I have just realized that it might be very handy if occ_search() / occ_download() could have added some identifier to the search results – like an ID for query.
This is now possible in the API, so I suspect rgbif will need to be updated:
E.g. https://www.gbif.org/occurrence/download/0000255-230828120925497:
{
"type": "in",
"key": "GBIF_ID",
"values": [
"3056619651",
"3051849318"
]
}
This topic was automatically closed 30 days after the last reply. New replies are no longer allowed.
@dnoesgaard how many ids can be included and downloaded per request?
I believe the limit is 101,000 “things”, where every element in an “in” predicate counts as one, plus every other comparison predicate (equals, not, greaterThan etc).
Thanks @dnoesgaard !
I wonder if there is any api switch to select (limit) the returned fields and so reduce download size a lot.
We are interested in tracking changes of just one field (scientificName) for a long selected list of occurrences.

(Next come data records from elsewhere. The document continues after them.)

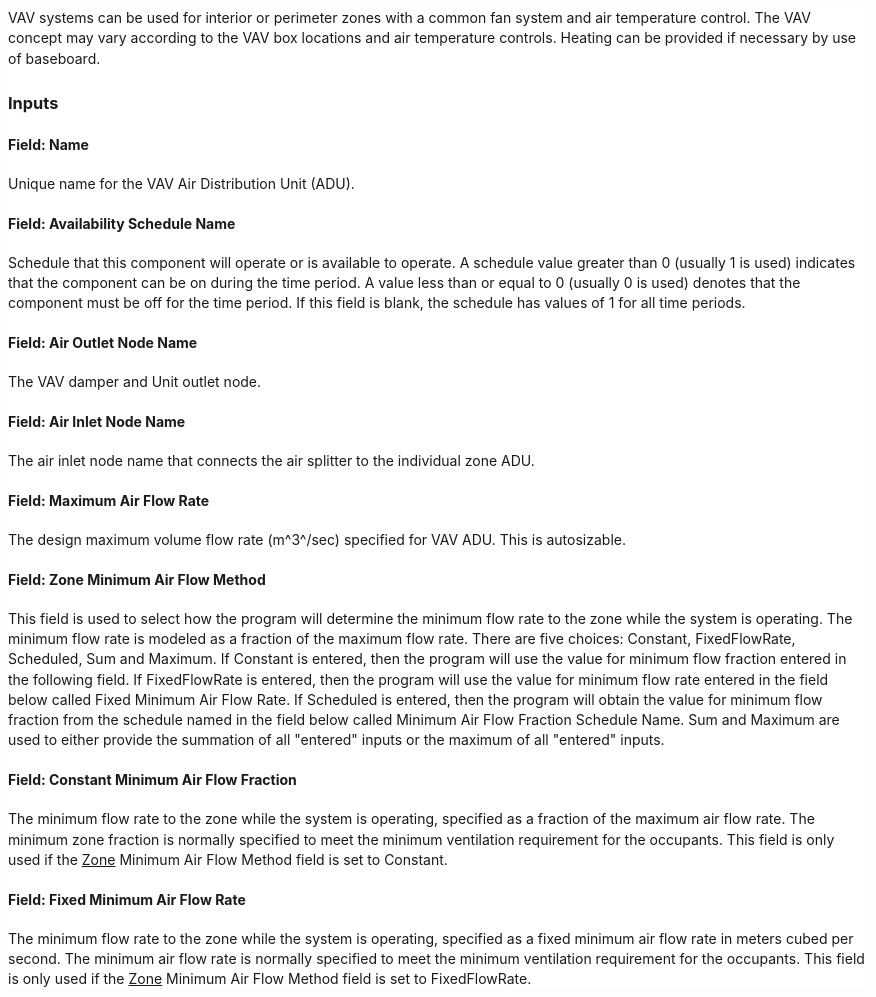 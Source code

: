 VAV systems can be used for interior or perimeter zones with a common fan system and air temperature control. The VAV concept may vary according to the VAV box locations and air temperature controls. Heating can be provided if necessary by use of baseboard.

### Inputs

#### Field: Name

Unique name for the VAV Air Distribution Unit (ADU).

#### Field: Availability Schedule Name

Schedule that this component will operate or is available to operate. A schedule value greater than 0 (usually 1 is used) indicates that the component can be on during the time period. A value less than or equal to 0 (usually 0 is used) denotes that the component must be off for the time period. If this field is blank, the schedule has values of 1 for all time periods.

#### Field: Air Outlet Node Name

The VAV damper and Unit outlet node.

#### Field: Air Inlet Node Name

The air inlet node name that connects the air splitter to the individual zone ADU.

#### Field: Maximum Air Flow Rate

The design maximum volume flow rate (m^3^/sec) specified for VAV ADU. This is autosizable.

#### Field: Zone Minimum Air Flow Method

This field is used to select how the program will determine the minimum flow rate to the zone while the system is operating.  The minimum flow rate is modeled as a fraction of the maximum flow rate.  There are five choices:  Constant, FixedFlowRate, Scheduled, Sum and Maximum.  If Constant is entered, then the program will use the value for minimum flow fraction entered in the following field.  If FixedFlowRate is entered, then the program will use the value for minimum flow rate entered in the field below called Fixed Minimum Air Flow Rate. If Scheduled is entered, then the program will obtain the value for minimum flow fraction from the schedule named in the field below called Minimum Air Flow Fraction Schedule Name. Sum and Maximum are used to either provide the summation of all "entered" inputs or the maximum of all "entered" inputs.

#### Field: Constant Minimum Air Flow Fraction

The minimum flow rate to the zone while the system is operating, specified as a fraction of the maximum air flow rate. The minimum zone fraction is normally specified to meet the minimum ventilation requirement for the occupants. This field is only used if the [Zone](#zone) Minimum Air Flow Method field is set to Constant.

#### Field: Fixed Minimum Air Flow Rate

The minimum flow rate to the zone while the system is operating, specified as a fixed minimum air flow rate in meters cubed per second. The minimum air flow rate is normally specified to meet the minimum ventilation requirement for the occupants. This field is only used if the [Zone](#zone) Minimum Air Flow Method field is set to FixedFlowRate.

Maybe this could be a solution?
https://techdocs.gbif.org/en/data-use/api-sql-downloads
(I haven’t tried it myself)
Thanks @dnoesgaard I’ll give it a try.
You mean running a query like this, don’t you?
{
"sendNotification": true,
"notificationAddresses": [
"userEmail@example.org"
],
"format": "SQL_TSV_ZIP",
"sql": "SELECT key,scientificName FROM occurrence WHERE key IN (13883, 21134, ... 8347)"
}
But the link says it’s experimental “only available for preview by invited users”.
Do we need to email helpdesk@gbif.org or should this already work with the usual download api authentication?
Good question, I actually don’t know. Maybe @MattBlissett can help?